I am now 18. I have a Girlfriend called Marcia. We have sex on a regular basis. Every Friday night I walk through the scariest neighbourhood in town [Kingsheath] with my UB40 and Yellow Man albums to meet her at the local youth club. Marcia normally waits for me outside but on this particular evening she doesn’t. I spend the whole night trying to convince Trudy [Marcia’s friend] that Marcia hasn’t dumped me for a ‘handsome thug’ called Terry. Trudy is unconvinced. I go home and phone Marcia. There is no reply. I spend the next four days trying to speak to Marcia but every time I phone - her Mother fobs me off with excuses.
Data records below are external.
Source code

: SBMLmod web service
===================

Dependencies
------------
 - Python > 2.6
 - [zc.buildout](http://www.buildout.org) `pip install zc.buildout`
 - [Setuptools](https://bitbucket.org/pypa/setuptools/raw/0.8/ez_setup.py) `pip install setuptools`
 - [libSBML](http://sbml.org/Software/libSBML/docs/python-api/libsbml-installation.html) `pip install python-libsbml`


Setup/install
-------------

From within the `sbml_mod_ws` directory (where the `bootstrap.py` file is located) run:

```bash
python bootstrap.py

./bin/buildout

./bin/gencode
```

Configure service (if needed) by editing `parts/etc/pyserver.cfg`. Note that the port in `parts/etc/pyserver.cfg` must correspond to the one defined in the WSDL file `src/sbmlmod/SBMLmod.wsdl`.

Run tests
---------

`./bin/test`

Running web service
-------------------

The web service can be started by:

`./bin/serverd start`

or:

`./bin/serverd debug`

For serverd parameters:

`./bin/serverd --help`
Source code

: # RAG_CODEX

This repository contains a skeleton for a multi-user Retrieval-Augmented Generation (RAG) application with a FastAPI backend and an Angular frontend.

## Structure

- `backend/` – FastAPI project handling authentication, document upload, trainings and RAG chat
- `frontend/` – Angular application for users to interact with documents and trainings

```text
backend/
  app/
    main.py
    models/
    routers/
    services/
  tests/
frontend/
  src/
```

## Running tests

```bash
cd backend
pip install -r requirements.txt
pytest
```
I am gutted, crushed - my world has no meaning.
A few days later Marcia knocks at my door, with Terry - the handsome thug from Kingsheath.
‘Have you been sleeping with my girlfriend’ Asked Terry, menacingly
‘ABSOLUTLEY NOT’ I say
‘Good’ he growls, dragging Marcia back up the garden path.
I never heard from Marcia again.
My Mother tried to comfort me ‘It’s her lose … there’s plenty more fish in the sea’ she gushes. My Father still … still unable to forget the pooing incident wants to know what I plan to do with the rest of my life - when am I going to get a goddamn Job?